What do we owe an innocent prisoner after he is freed? Apparently nothing in the 27 states with no laws to compensate the wrongfully convicted.
The innocents in those states are released with fewer resources than if they had done the crime and served the time. Rapists and murderers on parole receive psychological counseling, job training and a host of social services unavailable to the exonerated, who are punished for not needing rehabilitation.
In the 23 states that provide cash payments to exonerees, the amounts are meager. In Illinois, for example, unjustly serve five years and you qualify for slightly more than $17,000 a year. And the more time behind bars, the lower our state's annual payments. Fourteen years gets you $12,000. Twenty equates to $10,000. You might as well work for minimum wage at McDonald's. You would make more and sleep in your own bed at night.
Worse, there is no guarantee that you will qualify for the money -- even if you are innocent.
Take the case of Eric Caine, a Jon Burge torture victim who was freed last year when the special prosecutor's office dropped the charges against him. I wrote about Caine's ordeal last October when he was denied a certificate of innocence by criminal courts Judge Michael McHale. The certificate is essential for the penniless Caine to receive the $199,150 lump sum he is owed for 25 years of wrongful incarceration -- $8,000 a year for being locked in a cage.
As I commented on Oct. 17, Judge McHale's decision was worthy of the Queen of Hearts in Alice in Wonderland. "Petitioner [Caine] must prove his innocence independent of the fact that the state currently has no evidence against him for the crimes for which he was originally tried," McHale had ruled. Huh? In my view, this made Caine and other freed prisoners "guilty until proven innocent" under state law.
But Caine is nothing if not persistent. Back in court yesterday, Caine and his lawyer, Russell Ainsworth with Loevy & Loevy, tried to persuade Judge McHale that his decision had been incorrect -- and unjust.
Remarkably, upon further review, Judge McHale changed his call. Reading from a 10-page opinion, the judge reviewed case precedent that had been submitted by Ainsworth in his motion for reconsideration.
"Unrebutted testimony must be taken as true," the judge acknowledged, referring to Caine's repeated sworn statements professing his innocence that were rebutted only by a tainted confession. As for that confession, the judge concluded it "was the result of torture at Area 2" and therefore was "unreliable."

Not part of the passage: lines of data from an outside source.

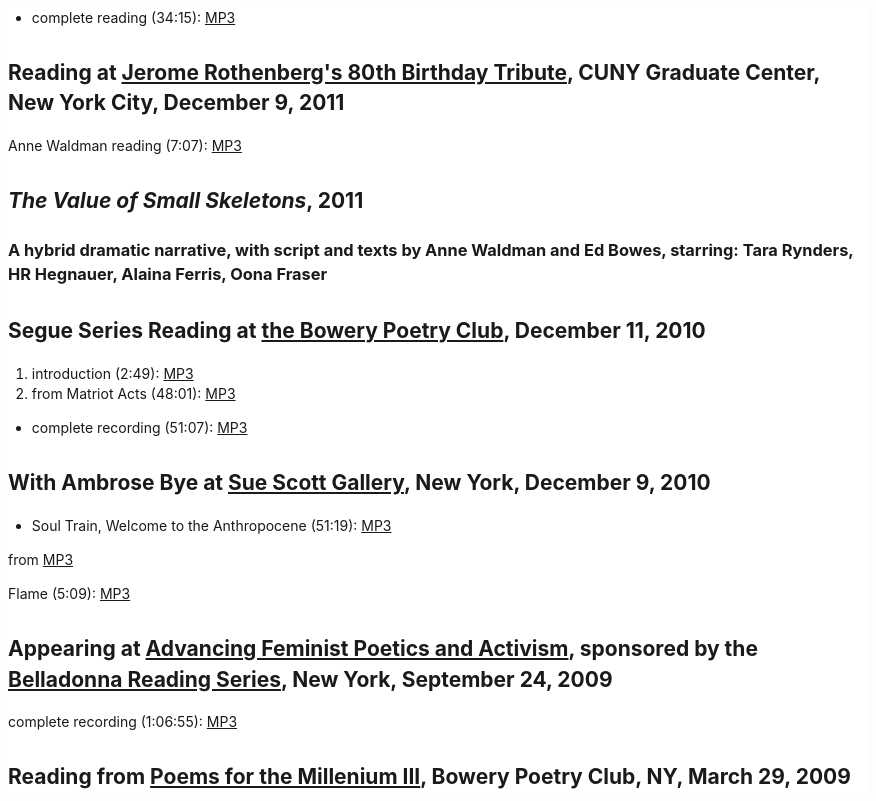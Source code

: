 -   complete reading (34:15): [MP3](http://media.sas.upenn.edu/pennsound/authors/Waldman/Waldman_Bye_Complete-Reading_Belladonna_NYC_12-13-11.mp3)


Reading at [Jerome Rothenberg's 80th Birthday Tribute](Rothenberg-Eightieth-Birthday.php), CUNY Graduate Center, New York City, December 9, 2011
------------------------------------------------------------------------------------------------------------------------------------------------

Anne Waldman reading (7:07): [MP3](http://media.sas.upenn.edu/pennsound/authors/Waldman/Waldman-Anne_Jerome-Rothenberg-80th-Birthday-Tribute_CUNY_12-9-11.mp3)

*The Value of Small Skeletons*, 2011
------------------------------------

### A hybrid dramatic narrative, with script and texts by Anne Waldman and Ed Bowes, starring: Tara Rynders, HR Hegnauer, Alaina Ferris, Oona Fraser


Segue Series Reading at [the Bowery Poetry Club](http://www.writing.upenn.edu/pennsound/x/Segue-BPC.php), December 11, 2010
---------------------------------------------------------------------------------------------------------------------------

1.  introduction (2:49): [MP3](http://media.sas.upenn.edu/pennsound/authors/Waldman/Segue-10/Waldman-Anne_01_introduction_Segue-Series_BPC_NY_12-11-10.mp3)
2.  from Matriot Acts (48:01): [MP3](http://media.sas.upenn.edu/pennsound/authors/Waldman/Segue-10/Waldman-Anne_02_from-Matriot-Acts_Segue-Series_BPC_NY_12-11-10.mp3)

-   complete recording (51:07): [MP3](http://media.sas.upenn.edu/pennsound/authors/Waldman/Waldman-Anne_Segue-Series_BPC_NY_12-11-10.mp3)


With Ambrose Bye at [Sue Scott Gallery](http://suescottgallery.com/programs/events/Performance-Poetry-Music-with-Anne-Waldman-Ambrose-Bye), New York, December 9, 2010
----------------------------------------------------------------------------------------------------------------------------------------------------------------------

-   Soul Train, Welcome to the Anthropocene (51:19): [MP3](http://media.sas.upenn.edu/pennsound/authors/Waldman/Waldman-Anne_Complete-Reading_Sue-Scott-Gallery_NYC_12-9-10.mp3)

from [MP3](textsound-4.php%3Etextsound%20Issue%20#4%3C/a%3E,%20October%202009%20with%20Ambrose%20Bye%3C/h2%3E%0A%3Cul%3E%0A%3Cli%3EFossil%20Fuels%20(4:53):%20%3Ca%20href=)

Flame (5:09): [MP3](http://media.sas.upenn.edu/pennsound/groups/textsound/4/Waldman-Anne--Ambrose-Bye_10_Flame_Textsound_Issue-4_October-2009.mp3)

Appearing at [Advancing Feminist Poetics and Activism](http://writing.upenn.edu/pennsound/x/ADFEMPO-09.php), sponsored by the [Belladonna Reading Series](http://writing.upenn.edu/pennsound/x/Belladonna.php), New York, September 24, 2009
--------------------------------------------------------------------------------------------------------------------------------------------------------------------------------------------------------------------------------------------

complete recording (1:06:55): [MP3](http://media.sas.upenn.edu/pennsound/groups/ADFEMPO-09/Elrick-Alcalay-Hong-Waldman-Zolf_Complete-Recording_Opening-Plenary-II-Wedge-And-Suture_ADFEMPO_NYC_9-24-09.mp3)

Reading from [Poems for the Millenium III](http://writing.upenn.edu/pennsound/x/Millennium.php), Bowery Poetry Club, NY, March 29, 2009
---------------------------------------------------------------------------------------------------------------------------------------
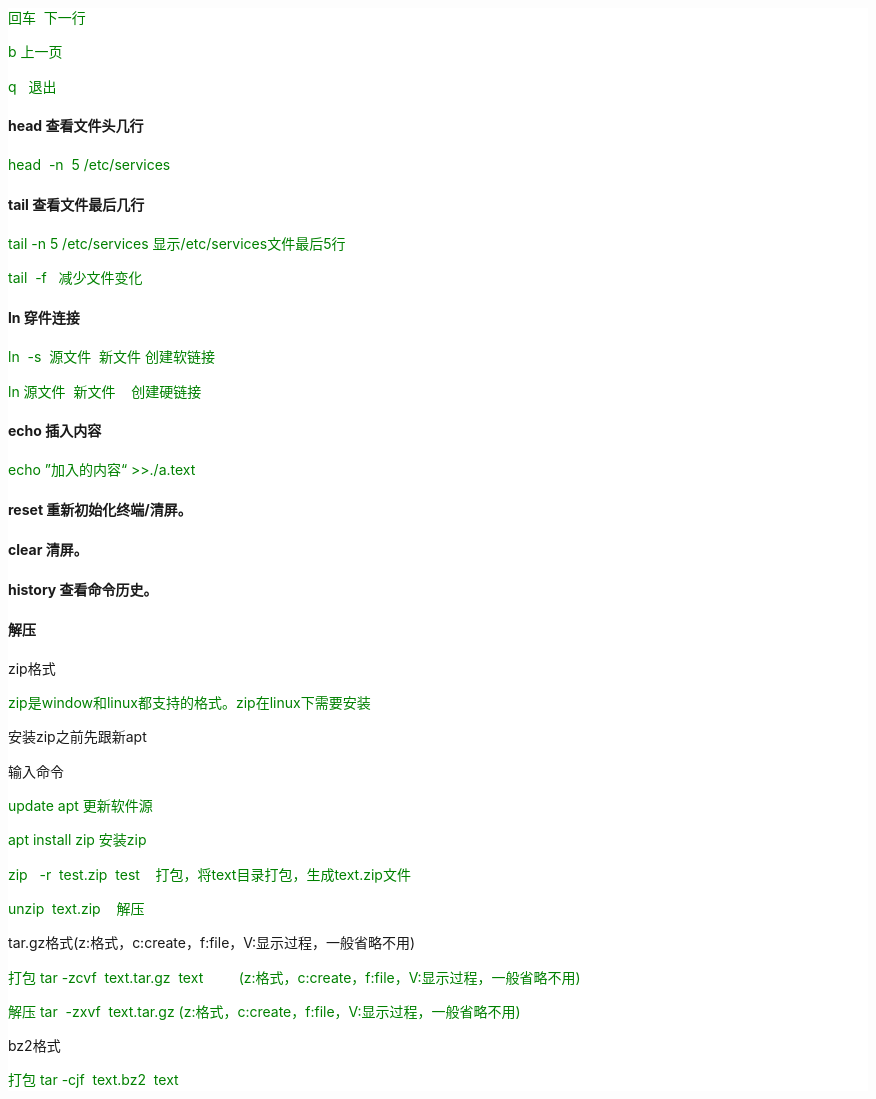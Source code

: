 <font color=green>	回车  下一行</font>

<font color=green>	b 上一页</font>

<font color=green>	q   退出</font>

#### head 查看文件头几行

<font color=green>	head  -n  5 /etc/services</font>

#### tail  查看文件最后几行

<font color=green>	tail -n 5 /etc/services 		显示/etc/services文件最后5行</font>

<font color=green>	tail  -f  	减少文件变化</font>

#### ln 穿件连接

<font color=green>	ln  -s  源文件  新文件				创建软链接</font>

<font color=green>	ln 源文件  新文件   		创建硬链接</font>

#### echo 插入内容

<font color=green>	echo  ”加入的内容“  >>./a.text</font>

#### reset 重新初始化终端/清屏。

#### clear 清屏。

#### history 查看命令历史。

#### 解压

zip格式

<font color=green>	zip是window和linux都支持的格式。zip在linux下需要安装</font>

安装zip之前先跟新apt

输入命令

<font color=green>	update apt		更新软件源</font>

<font color=green>	apt install zip			安装zip</font>



<font color=green>	zip   -r  test.zip  test    打包，将text目录打包，生成text.zip文件</font>

<font color=green>	unzip  text.zip    解压</font>

tar.gz格式(z:格式，c:create，f:file，V:显示过程，一般省略不用)

<font color=green>	打包 tar -zcvf  text.tar.gz  text         (z:格式，c:create，f:file，V:显示过程，一般省略不用)</font>

<font color=green>	解压 tar  -zxvf  text.tar.gz			(z:格式，c:create，f:file，V:显示过程，一般省略不用)</font>

bz2格式

<font color=green>	打包 tar -cjf  text.bz2  text</font>
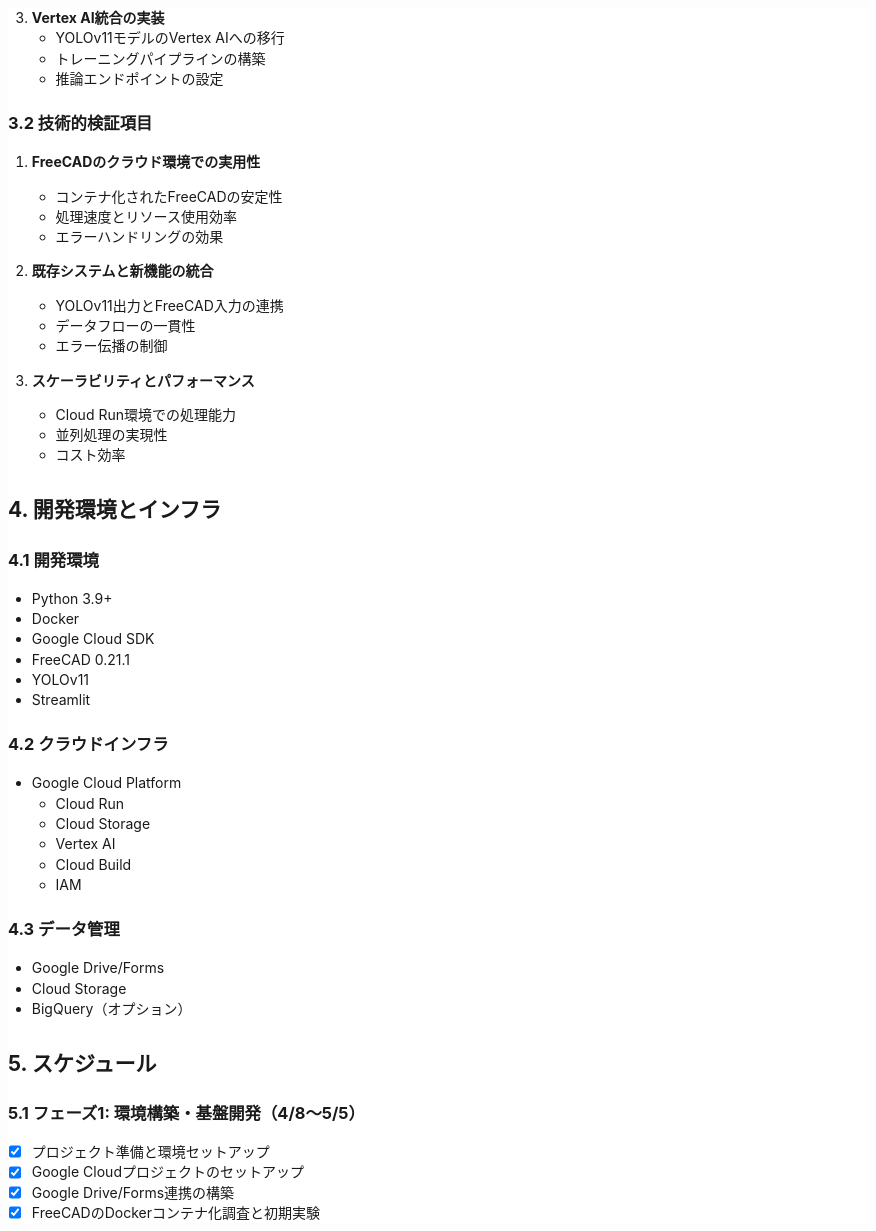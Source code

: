 3. **Vertex AI統合の実装**
   - YOLOv11モデルのVertex AIへの移行
   - トレーニングパイプラインの構築
   - 推論エンドポイントの設定

### 3.2 技術的検証項目
1. **FreeCADのクラウド環境での実用性**
   - コンテナ化されたFreeCADの安定性
   - 処理速度とリソース使用効率
   - エラーハンドリングの効果

2. **既存システムと新機能の統合**
   - YOLOv11出力とFreeCAD入力の連携
   - データフローの一貫性
   - エラー伝播の制御

3. **スケーラビリティとパフォーマンス**
   - Cloud Run環境での処理能力
   - 並列処理の実現性
   - コスト効率

## 4. 開発環境とインフラ
### 4.1 開発環境
- Python 3.9+
- Docker
- Google Cloud SDK
- FreeCAD 0.21.1
- YOLOv11
- Streamlit

### 4.2 クラウドインフラ
- Google Cloud Platform
  - Cloud Run
  - Cloud Storage
  - Vertex AI
  - Cloud Build
  - IAM

### 4.3 データ管理
- Google Drive/Forms
- Cloud Storage
- BigQuery（オプション）

## 5. スケジュール
### 5.1 フェーズ1: 環境構築・基盤開発（4/8～5/5）
- [x] プロジェクト準備と環境セットアップ
- [x] Google Cloudプロジェクトのセットアップ
- [x] Google Drive/Forms連携の構築
- [x] FreeCADのDockerコンテナ化調査と初期実験
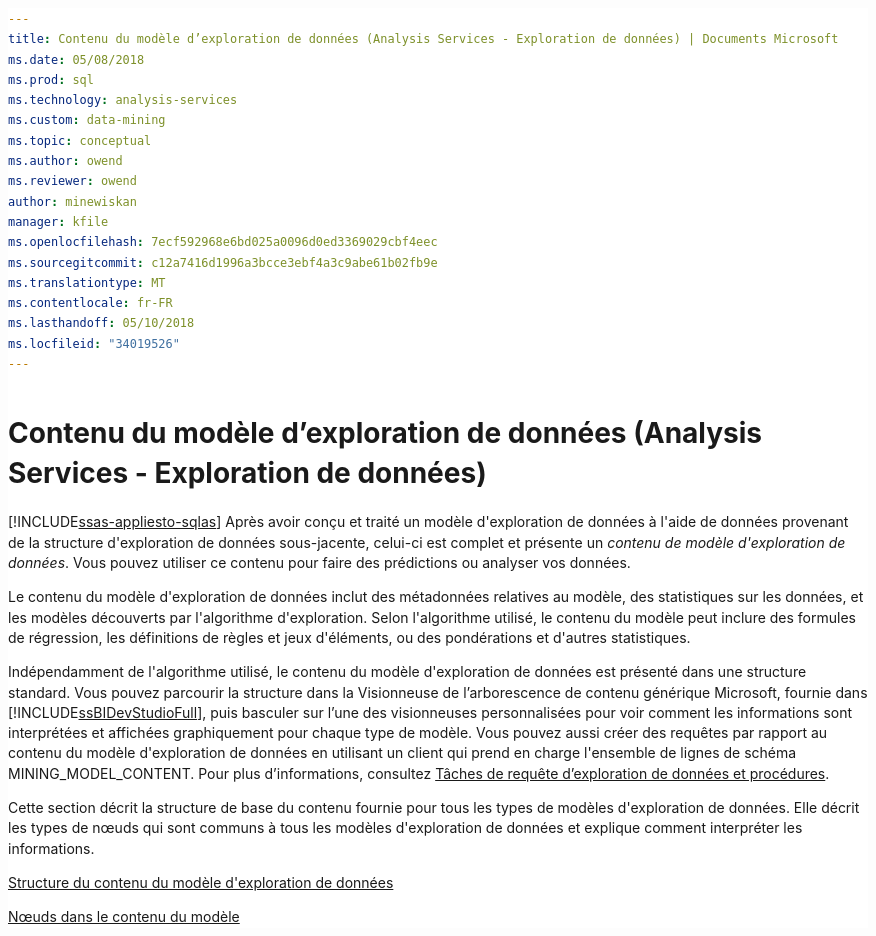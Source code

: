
 ```yaml
---
title: Contenu du modèle d’exploration de données (Analysis Services - Exploration de données) | Documents Microsoft
ms.date: 05/08/2018
ms.prod: sql
ms.technology: analysis-services
ms.custom: data-mining
ms.topic: conceptual
ms.author: owend
ms.reviewer: owend
author: minewiskan
manager: kfile
ms.openlocfilehash: 7ecf592968e6bd025a0096d0ed3369029cbf4eec
ms.sourcegitcommit: c12a7416d1996a3bcce3ebf4a3c9abe61b02fb9e
ms.translationtype: MT
ms.contentlocale: fr-FR
ms.lasthandoff: 05/10/2018
ms.locfileid: "34019526"
---
```

# <a name="mining-model-content-analysis-services---data-mining"></a>Contenu du modèle d’exploration de données (Analysis Services - Exploration de données)
[!INCLUDE[ssas-appliesto-sqlas](../../includes/ssas-appliesto-sqlas.md)]
  Après avoir conçu et traité un modèle d'exploration de données à l'aide de données provenant de la structure d'exploration de données sous-jacente, celui-ci est complet et présente un *contenu de modèle d'exploration de données*. Vous pouvez utiliser ce contenu pour faire des prédictions ou analyser vos données.  
  
 Le contenu du modèle d'exploration de données inclut des métadonnées relatives au modèle, des statistiques sur les données, et les modèles découverts par l'algorithme d'exploration. Selon l'algorithme utilisé, le contenu du modèle peut inclure des formules de régression, les définitions de règles et jeux d'éléments, ou des pondérations et d'autres statistiques.  
  
 Indépendamment de l'algorithme utilisé, le contenu du modèle d'exploration de données est présenté dans une structure standard. Vous pouvez parcourir la structure dans la Visionneuse de l’arborescence de contenu générique Microsoft, fournie dans [!INCLUDE[ssBIDevStudioFull](../../includes/ssbidevstudiofull-md.md)], puis basculer sur l’une des visionneuses personnalisées pour voir comment les informations sont interprétées et affichées graphiquement pour chaque type de modèle. Vous pouvez aussi créer des requêtes par rapport au contenu du modèle d'exploration de données en utilisant un client qui prend en charge l'ensemble de lignes de schéma MINING_MODEL_CONTENT. Pour plus d’informations, consultez [Tâches de requête d’exploration de données et procédures](../../analysis-services/data-mining/data-mining-query-tasks-and-how-tos.md).  
  
 Cette section décrit la structure de base du contenu fournie pour tous les types de modèles d'exploration de données. Elle décrit les types de nœuds qui sont communs à tous les modèles d'exploration de données et explique comment interpréter les informations.  
  
 [Structure du contenu du modèle d'exploration de données](#bkmk_Structure)  
  
 [Nœuds dans le contenu du modèle](#bkmk_Nodes)  
  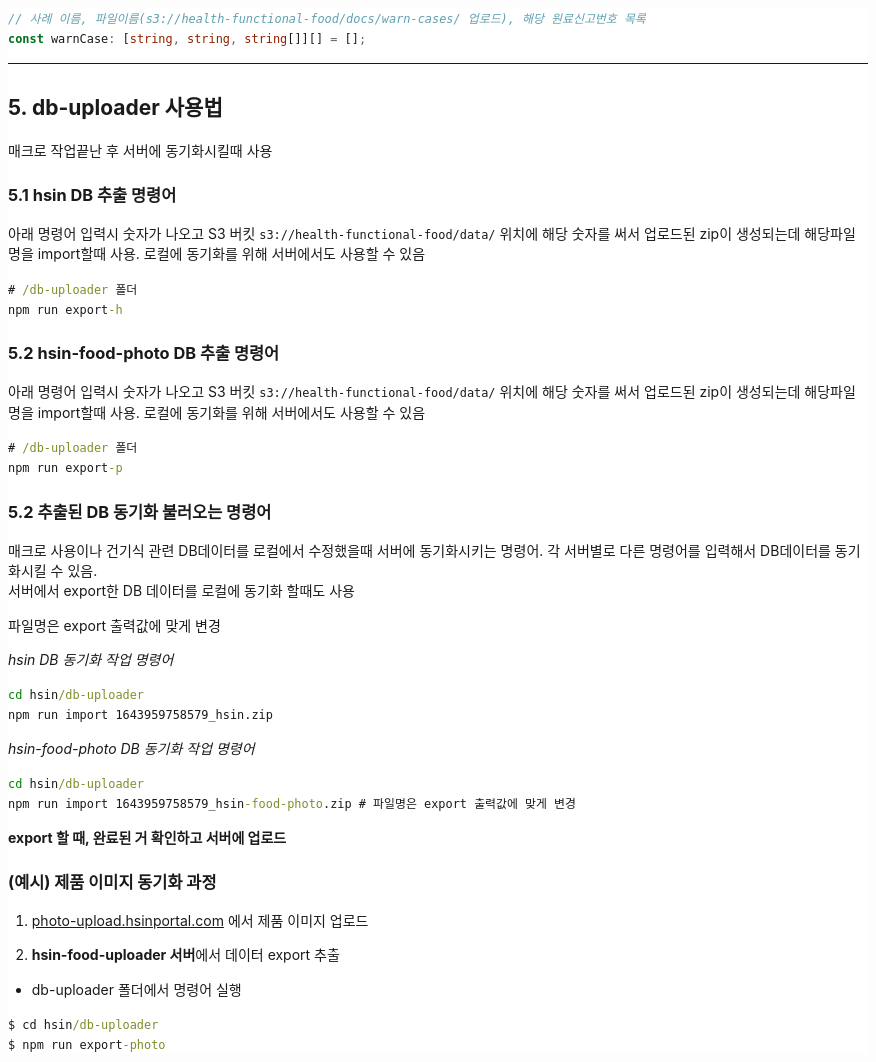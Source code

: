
 ```ts
// 사례 이름, 파일이름(s3://health-functional-food/docs/warn-cases/ 업로드), 해당 원료신고번호 목록
const warnCase: [string, string, string[]][] = [];
```

---

## 5. db-uploader 사용법

매크로 작업끝난 후 서버에 동기화시킬때 사용

### 5.1 hsin DB 추출 명령어

아래 명령어 입력시 숫자가 나오고 S3 버킷 `s3://health-functional-food/data/` 위치에 해당 숫자를 써서 업로드된 zip이 생성되는데 해당파일명을 import할때 사용. 로컬에 동기화를 위해 서버에서도 사용할 수 있음

```cmd
# /db-uploader 폴더
npm run export-h
```

### 5.2 hsin-food-photo DB 추출 명령어

아래 명령어 입력시 숫자가 나오고 S3 버킷 `s3://health-functional-food/data/` 위치에 해당 숫자를 써서 업로드된 zip이 생성되는데 해당파일명을 import할때 사용. 로컬에 동기화를 위해 서버에서도 사용할 수 있음

```cmd
# /db-uploader 폴더
npm run export-p
```

### 5.2 추출된 DB 동기화 불러오는 명령어

매크로 사용이나 건기식 관련 DB데이터를 로컬에서 수정했을때 서버에 동기화시키는 명령어. 각 서버별로 다른 명령어를 입력해서 DB데이터를 동기화시킬 수 있음.     
서버에서 export한 DB 데이터를 로컬에 동기화 할때도 사용     

파일명은 export 출력값에 맞게 변경

_hsin DB 동기화 작업 명령어_
```cmd
cd hsin/db-uploader
npm run import 1643959758579_hsin.zip
```

_hsin-food-photo DB 동기화 작업 명령어_
```cmd
cd hsin/db-uploader
npm run import 1643959758579_hsin-food-photo.zip # 파일명은 export 출력값에 맞게 변경
```

**export 할 때, 완료된 거 확인하고 서버에 업로드**

### (예시) 제품 이미지 동기화 과정

1. [photo-upload.hsinportal.com](photo-upload.hsinportal.com) 에서 제품 이미지 업로드

2. **hsin-food-uploader 서버**에서 데이터 export 추출
- db-uploader 폴더에서 명령어 실행
```cmd
$ cd hsin/db-uploader
$ npm run export-photo
```
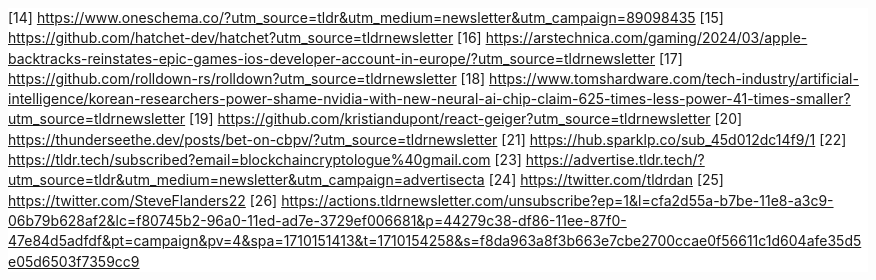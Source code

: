 [14] https://www.oneschema.co/?utm_source=tldr&utm_medium=newsletter&utm_campaign=89098435
[15] https://github.com/hatchet-dev/hatchet?utm_source=tldrnewsletter
[16] https://arstechnica.com/gaming/2024/03/apple-backtracks-reinstates-epic-games-ios-developer-account-in-europe/?utm_source=tldrnewsletter
[17] https://github.com/rolldown-rs/rolldown?utm_source=tldrnewsletter
[18] https://www.tomshardware.com/tech-industry/artificial-intelligence/korean-researchers-power-shame-nvidia-with-new-neural-ai-chip-claim-625-times-less-power-41-times-smaller?utm_source=tldrnewsletter
[19] https://github.com/kristiandupont/react-geiger?utm_source=tldrnewsletter
[20] https://thunderseethe.dev/posts/bet-on-cbpv/?utm_source=tldrnewsletter
[21] https://hub.sparklp.co/sub_45d012dc14f9/1
[22] https://tldr.tech/subscribed?email=blockchaincryptologue%40gmail.com
[23] https://advertise.tldr.tech/?utm_source=tldr&utm_medium=newsletter&utm_campaign=advertisecta
[24] https://twitter.com/tldrdan
[25] https://twitter.com/SteveFlanders22
[26] https://actions.tldrnewsletter.com/unsubscribe?ep=1&l=cfa2d55a-b7be-11e8-a3c9-06b79b628af2&lc=f80745b2-96a0-11ed-ad7e-3729ef006681&p=44279c38-df86-11ee-87f0-47e84d5adfdf&pt=campaign&pv=4&spa=1710151413&t=1710154258&s=f8da963a8f3b663e7cbe2700ccae0f56611c1d604afe35d5e05d6503f7359cc9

Looking straight at Caine, the judge did something rarely seen around the criminal courts complex. He admitted he had been wrong. "My previous ruling was in error," the judge said. He granted Caine's innocence certificate, then leaned toward the microphone. "Congratulations," the judge's voice boomed.
Caine sobbed tears of joy. He thanked the judge, hugged Ainsworth and a half-dozen supporters, and then, in a gracious gesture, extended his hand to the special prosecutors. "Good luck," they replied, exchanging handshakes.
After being locked up more than half of his life for a crime he did not commit, Eric Caine has struggled to survive in the free world for one year and 12 days. Now he intends to pay the rent and help other victims of the justice system. "And I'm goin' to Disney World," he adds with a raspy laugh.
Judge McHale's decision was wise and humble. It also was about time.
As for others like Caine, the Illinois compensation law is about to change if State Sen. Donne Trotter (D-Chicago) has his way. After reading about Caine's ordeal here, Sen. Trotter announced he will sponsor legislation in Springfield that will increase financial restitution and guarantee a certificate of innocence to all prisoners whose convictions are vacated.
"The system shouldn't make these individuals jump through hoops," Sen. Trotter told me yesterday. "Otherwise, we're exacerbating the original mistake."
"These men shouldn't have to prove their innocence," Sen. Trotter said. "Under the law, they are innocent."